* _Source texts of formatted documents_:
#####

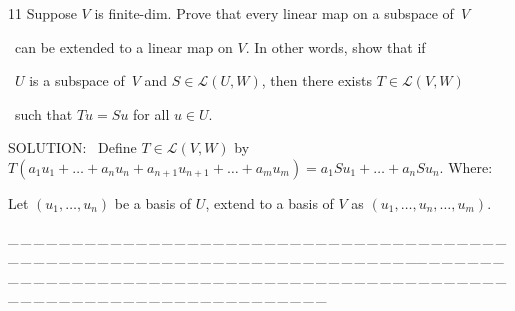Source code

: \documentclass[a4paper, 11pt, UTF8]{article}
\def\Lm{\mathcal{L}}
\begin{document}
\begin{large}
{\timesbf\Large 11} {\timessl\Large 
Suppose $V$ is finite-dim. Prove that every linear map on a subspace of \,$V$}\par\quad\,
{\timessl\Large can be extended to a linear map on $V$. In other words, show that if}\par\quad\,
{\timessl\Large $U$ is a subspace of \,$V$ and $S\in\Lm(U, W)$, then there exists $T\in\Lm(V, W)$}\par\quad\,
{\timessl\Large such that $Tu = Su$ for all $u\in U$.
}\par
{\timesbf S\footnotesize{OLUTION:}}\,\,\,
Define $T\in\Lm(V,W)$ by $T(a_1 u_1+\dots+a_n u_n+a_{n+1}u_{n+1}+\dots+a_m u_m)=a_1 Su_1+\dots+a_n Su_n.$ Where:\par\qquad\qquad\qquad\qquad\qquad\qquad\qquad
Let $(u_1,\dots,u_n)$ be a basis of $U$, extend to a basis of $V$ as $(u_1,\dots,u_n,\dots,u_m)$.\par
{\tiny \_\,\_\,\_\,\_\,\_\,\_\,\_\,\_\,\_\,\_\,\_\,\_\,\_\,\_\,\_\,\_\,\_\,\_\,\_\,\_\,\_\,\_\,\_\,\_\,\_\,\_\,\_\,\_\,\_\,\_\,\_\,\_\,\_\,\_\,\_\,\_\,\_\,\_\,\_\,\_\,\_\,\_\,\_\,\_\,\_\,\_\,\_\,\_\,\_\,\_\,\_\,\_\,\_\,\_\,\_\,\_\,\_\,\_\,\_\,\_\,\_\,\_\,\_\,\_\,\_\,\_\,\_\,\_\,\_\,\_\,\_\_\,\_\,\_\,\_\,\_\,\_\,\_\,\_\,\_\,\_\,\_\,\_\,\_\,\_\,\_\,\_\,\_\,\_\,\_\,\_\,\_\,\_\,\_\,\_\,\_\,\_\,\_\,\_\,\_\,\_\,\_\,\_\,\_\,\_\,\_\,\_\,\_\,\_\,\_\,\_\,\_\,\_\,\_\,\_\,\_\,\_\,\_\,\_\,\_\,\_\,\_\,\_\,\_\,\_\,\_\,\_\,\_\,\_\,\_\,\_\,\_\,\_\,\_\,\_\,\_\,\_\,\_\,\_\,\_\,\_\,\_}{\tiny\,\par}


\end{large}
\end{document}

#####

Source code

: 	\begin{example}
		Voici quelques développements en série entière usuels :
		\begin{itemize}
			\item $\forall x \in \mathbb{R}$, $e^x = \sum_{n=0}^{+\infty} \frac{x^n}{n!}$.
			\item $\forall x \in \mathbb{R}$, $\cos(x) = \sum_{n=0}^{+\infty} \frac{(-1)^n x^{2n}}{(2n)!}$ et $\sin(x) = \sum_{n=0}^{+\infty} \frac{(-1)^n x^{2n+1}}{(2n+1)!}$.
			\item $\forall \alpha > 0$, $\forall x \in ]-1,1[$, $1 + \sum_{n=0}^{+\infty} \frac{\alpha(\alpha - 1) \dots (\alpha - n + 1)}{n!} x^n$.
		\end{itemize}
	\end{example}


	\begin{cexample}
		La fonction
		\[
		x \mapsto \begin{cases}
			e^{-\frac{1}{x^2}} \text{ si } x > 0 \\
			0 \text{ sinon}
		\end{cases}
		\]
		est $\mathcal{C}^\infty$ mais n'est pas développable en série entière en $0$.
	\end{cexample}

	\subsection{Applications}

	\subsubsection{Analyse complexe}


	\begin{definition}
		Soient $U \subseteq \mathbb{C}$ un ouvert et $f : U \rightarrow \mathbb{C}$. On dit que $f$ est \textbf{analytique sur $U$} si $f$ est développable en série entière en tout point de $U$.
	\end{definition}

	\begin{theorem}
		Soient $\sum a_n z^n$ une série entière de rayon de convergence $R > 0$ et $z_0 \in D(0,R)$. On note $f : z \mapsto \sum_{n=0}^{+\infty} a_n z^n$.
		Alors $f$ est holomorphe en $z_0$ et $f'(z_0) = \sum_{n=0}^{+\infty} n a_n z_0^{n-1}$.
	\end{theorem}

#####

* _TASK STATEMENT_:
Return all lines from the data that include the string "frac".

* _ANSWER SPACE_:
			\item $\forall x \in \mathbb{R}$, $e^x = \sum_{n=0}^{+\infty} \frac{x^n}{n!}$.
			\item $\forall x \in \mathbb{R}$, $\cos(x) = \sum_{n=0}^{+\infty} \frac{(-1)^n x^{2n}}{(2n)!}$ et $\sin(x) = \sum_{n=0}^{+\infty} \frac{(-1)^n x^{2n+1}}{(2n+1)!}$.
			\item $\forall \alpha > 0$, $\forall x \in ]-1,1[$, $1 + \sum_{n=0}^{+\infty} \frac{\alpha(\alpha - 1) \dots (\alpha - n + 1)}{n!} x^n$.
			e^{-\frac{1}{x^2}} \text{ si } x > 0 \\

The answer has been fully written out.